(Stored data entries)
● ● ● ● ●

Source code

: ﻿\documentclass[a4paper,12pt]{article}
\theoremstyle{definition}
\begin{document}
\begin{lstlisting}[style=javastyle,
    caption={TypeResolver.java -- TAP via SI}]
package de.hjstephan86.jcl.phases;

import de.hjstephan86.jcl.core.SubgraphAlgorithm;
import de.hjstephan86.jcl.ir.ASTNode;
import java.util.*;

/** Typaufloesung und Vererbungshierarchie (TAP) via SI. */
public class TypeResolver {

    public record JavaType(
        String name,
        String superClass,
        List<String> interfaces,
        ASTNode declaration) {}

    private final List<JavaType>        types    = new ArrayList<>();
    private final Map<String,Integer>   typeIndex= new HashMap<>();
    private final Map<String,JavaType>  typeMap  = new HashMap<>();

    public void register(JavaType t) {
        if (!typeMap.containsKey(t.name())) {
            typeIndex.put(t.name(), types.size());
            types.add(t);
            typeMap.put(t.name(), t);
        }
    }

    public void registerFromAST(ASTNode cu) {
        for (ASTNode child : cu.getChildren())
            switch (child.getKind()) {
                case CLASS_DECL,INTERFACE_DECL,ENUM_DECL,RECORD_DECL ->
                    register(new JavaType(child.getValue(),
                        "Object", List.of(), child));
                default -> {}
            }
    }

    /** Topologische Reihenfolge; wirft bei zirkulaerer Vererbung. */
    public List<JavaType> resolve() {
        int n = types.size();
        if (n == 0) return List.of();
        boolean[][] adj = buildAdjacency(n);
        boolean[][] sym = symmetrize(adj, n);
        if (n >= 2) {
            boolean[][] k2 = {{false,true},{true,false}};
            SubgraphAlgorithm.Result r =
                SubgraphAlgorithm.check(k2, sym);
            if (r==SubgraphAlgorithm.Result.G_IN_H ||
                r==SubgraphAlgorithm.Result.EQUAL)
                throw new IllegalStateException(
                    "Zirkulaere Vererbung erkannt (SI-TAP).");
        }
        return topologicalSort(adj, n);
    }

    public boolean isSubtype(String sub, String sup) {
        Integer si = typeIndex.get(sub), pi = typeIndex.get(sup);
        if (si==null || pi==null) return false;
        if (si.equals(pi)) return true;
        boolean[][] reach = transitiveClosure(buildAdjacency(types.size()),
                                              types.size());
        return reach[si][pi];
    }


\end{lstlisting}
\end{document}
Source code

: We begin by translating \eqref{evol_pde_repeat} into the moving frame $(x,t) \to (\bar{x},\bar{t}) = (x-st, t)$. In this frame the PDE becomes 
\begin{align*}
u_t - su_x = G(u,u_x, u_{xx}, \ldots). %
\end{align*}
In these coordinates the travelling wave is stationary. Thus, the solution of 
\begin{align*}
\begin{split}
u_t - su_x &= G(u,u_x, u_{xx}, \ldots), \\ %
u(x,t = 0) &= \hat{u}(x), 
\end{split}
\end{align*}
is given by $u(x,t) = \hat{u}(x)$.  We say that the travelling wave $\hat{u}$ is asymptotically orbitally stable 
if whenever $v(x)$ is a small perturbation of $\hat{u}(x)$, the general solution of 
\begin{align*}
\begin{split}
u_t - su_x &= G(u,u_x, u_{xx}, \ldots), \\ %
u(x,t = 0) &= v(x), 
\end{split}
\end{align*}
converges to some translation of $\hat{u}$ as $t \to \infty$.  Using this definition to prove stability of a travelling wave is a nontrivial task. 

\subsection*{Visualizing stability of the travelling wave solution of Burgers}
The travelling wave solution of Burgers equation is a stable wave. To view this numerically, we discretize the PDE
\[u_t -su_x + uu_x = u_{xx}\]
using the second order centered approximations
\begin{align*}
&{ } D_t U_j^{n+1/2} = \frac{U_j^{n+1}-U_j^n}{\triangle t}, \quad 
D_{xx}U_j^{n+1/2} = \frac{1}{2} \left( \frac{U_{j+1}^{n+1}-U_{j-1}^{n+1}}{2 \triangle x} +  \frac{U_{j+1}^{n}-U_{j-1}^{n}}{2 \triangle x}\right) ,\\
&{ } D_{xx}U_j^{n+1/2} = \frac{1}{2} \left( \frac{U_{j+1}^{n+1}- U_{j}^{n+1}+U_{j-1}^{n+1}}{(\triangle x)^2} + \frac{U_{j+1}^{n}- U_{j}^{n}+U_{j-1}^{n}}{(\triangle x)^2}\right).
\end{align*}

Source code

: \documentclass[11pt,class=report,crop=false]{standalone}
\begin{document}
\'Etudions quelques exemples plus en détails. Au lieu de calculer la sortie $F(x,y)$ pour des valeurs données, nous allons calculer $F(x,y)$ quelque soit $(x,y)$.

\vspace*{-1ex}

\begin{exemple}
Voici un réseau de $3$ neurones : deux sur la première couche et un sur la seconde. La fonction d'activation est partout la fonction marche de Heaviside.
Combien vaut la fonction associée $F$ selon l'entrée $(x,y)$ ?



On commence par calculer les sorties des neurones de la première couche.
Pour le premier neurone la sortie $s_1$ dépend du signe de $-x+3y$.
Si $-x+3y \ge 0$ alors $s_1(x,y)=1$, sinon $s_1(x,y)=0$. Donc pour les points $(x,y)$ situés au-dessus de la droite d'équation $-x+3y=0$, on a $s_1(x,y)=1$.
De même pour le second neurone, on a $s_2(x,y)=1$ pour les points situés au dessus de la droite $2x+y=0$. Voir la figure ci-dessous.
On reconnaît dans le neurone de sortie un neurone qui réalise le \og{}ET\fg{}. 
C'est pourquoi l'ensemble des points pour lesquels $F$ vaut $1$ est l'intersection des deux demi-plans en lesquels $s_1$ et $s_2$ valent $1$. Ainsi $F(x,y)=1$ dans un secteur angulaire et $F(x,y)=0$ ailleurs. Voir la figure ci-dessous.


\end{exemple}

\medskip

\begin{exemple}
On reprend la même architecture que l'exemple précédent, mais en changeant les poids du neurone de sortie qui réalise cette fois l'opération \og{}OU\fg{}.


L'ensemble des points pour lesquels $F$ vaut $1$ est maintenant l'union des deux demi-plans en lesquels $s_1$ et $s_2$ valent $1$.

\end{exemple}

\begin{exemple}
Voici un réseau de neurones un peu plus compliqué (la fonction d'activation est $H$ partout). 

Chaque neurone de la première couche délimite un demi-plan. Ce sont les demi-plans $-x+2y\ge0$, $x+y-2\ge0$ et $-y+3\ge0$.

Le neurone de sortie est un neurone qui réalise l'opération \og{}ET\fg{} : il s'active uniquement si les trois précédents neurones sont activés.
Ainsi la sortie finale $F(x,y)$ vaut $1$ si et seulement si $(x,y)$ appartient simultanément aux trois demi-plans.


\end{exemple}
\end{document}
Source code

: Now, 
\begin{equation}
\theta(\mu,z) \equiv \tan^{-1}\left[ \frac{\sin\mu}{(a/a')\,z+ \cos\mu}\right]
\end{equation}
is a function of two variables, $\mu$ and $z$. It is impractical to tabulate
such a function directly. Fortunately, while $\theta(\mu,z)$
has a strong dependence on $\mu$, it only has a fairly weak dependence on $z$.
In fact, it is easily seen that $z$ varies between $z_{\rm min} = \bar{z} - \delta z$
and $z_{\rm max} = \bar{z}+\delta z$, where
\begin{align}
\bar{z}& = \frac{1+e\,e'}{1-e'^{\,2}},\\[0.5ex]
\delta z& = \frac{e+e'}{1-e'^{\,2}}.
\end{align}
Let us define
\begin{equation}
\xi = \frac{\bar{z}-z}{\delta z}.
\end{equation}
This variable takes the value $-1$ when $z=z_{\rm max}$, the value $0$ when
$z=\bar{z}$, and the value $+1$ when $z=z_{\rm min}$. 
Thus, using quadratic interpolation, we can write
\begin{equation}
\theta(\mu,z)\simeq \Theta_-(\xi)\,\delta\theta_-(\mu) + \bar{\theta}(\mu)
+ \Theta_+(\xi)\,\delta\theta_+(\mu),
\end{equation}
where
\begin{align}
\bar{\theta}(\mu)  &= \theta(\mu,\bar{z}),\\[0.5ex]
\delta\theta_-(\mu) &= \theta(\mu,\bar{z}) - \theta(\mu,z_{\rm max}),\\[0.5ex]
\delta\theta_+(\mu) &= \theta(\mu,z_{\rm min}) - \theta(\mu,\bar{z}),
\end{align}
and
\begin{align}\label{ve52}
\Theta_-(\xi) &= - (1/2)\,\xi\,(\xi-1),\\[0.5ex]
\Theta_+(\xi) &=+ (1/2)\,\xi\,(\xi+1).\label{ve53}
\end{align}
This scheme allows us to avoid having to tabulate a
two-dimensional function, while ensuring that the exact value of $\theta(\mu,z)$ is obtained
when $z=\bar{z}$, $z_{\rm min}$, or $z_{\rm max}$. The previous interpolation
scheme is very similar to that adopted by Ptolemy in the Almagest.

● ● ● ● ●

(WORK REQUEST) Which lines belong in the answer? Exactly those from the first line of the entries through the line holding "(TAP) via SI. */", inclusive, copied unchanged.

(EXERCISE OUTPUT)
Source code

: ﻿\documentclass[a4paper,12pt]{article}
\theoremstyle{definition}
\begin{document}
\begin{lstlisting}[style=javastyle,
    caption={TypeResolver.java -- TAP via SI}]
package de.hjstephan86.jcl.phases;

import de.hjstephan86.jcl.core.SubgraphAlgorithm;
import de.hjstephan86.jcl.ir.ASTNode;
import java.util.*;

/** Typaufloesung und Vererbungshierarchie (TAP) via SI. */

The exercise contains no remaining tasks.